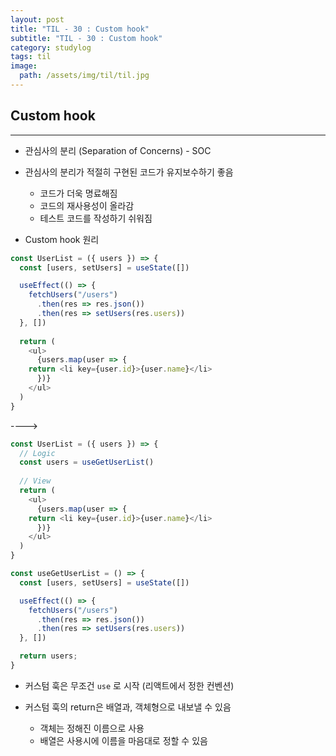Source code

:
 ```yaml
---
layout: post
title: "TIL - 30 : Custom hook"
subtitle: "TIL - 30 : Custom hook"
category: studylog
tags: til
image:
  path: /assets/img/til/til.jpg
---
```


<!-- more -->
## Custom hook  
---  

* 관심사의 분리 (Separation of Concerns) - SOC  

* 관심사의 분리가 적절히 구현된 코드가 유지보수하기 좋음  
  * 코드가 더욱 명료해짐  
  * 코드의 재사용성이 올라감  
  * 테스트 코드를 작성하기 쉬워짐  

* Custom hook 원리  
```js
const UserList = ({ users }) => {
  const [users, setUsers] = useState([])

  useEffect(() => {
    fetchUsers("/users")
      .then(res => res.json())
      .then(res => setUsers(res.users))
  }, [])
	
  return (
    <ul>
      {users.map(user => {
	return <li key={user.id}>{user.name}</li>
      })}
    </ul>
  )
}
```
---->

```js
const UserList = ({ users }) => {
  // Logic
  const users = useGetUserList()
	
  // View
  return (
    <ul>
      {users.map(user => {
	return <li key={user.id}>{user.name}</li>
      })}
    </ul>
  )
}
```

```js
const useGetUserList = () => {
  const [users, setUsers] = useState([])

  useEffect(() => {
    fetchUsers("/users")
      .then(res => res.json())
      .then(res => setUsers(res.users))
  }, [])

  return users;
}
```

* 커스텀 훅은 무조건 `use` 로 시작 (리액트에서 정한 컨벤션)  

* 커스텀 훅의 return은 배열과, 객체형으로 내보낼 수 있음  
  * 객체는 정해진 이름으로 사용  
  * 배열은 사용시에 이름을 마음대로 정할 수 있음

···

Answer with one number, namely how many lines of the material hold the string "Custom".

4